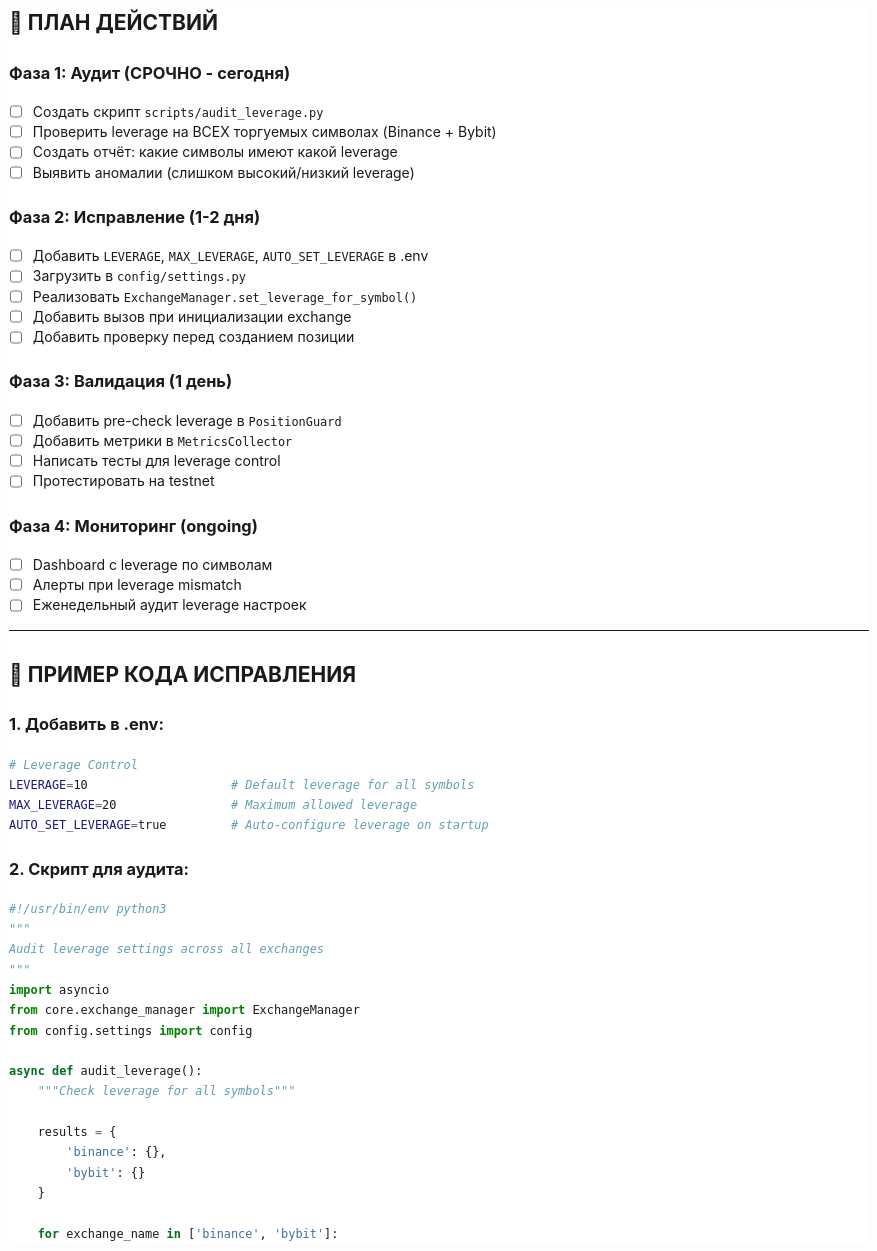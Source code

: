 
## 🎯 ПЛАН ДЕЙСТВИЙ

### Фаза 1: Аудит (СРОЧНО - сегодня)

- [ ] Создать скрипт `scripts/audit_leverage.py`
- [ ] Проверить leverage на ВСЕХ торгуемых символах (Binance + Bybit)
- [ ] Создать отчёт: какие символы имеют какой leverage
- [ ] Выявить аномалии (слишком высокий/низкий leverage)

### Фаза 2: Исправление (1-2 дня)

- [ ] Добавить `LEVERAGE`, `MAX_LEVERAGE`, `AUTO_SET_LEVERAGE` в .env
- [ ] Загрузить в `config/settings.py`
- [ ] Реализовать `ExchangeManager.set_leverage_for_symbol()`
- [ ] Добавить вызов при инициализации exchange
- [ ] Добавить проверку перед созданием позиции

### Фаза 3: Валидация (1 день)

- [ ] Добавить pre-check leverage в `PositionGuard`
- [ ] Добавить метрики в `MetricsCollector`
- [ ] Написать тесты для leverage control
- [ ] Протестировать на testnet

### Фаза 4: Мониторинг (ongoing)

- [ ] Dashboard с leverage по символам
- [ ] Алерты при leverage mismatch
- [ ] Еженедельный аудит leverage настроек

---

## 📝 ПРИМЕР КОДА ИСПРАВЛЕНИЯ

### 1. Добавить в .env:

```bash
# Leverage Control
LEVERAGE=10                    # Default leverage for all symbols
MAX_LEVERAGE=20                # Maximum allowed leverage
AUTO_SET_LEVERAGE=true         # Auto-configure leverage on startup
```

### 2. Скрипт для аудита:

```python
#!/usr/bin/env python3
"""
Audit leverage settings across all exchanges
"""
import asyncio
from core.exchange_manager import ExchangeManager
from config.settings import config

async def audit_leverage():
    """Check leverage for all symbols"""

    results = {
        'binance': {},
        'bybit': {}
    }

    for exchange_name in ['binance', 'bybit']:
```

WHAT TO WORK ON:
Could you copy each line in the listing above that includes the word "from"?

EXERCISE RESPONSE:
from core.exchange_manager import ExchangeManager
from config.settings import config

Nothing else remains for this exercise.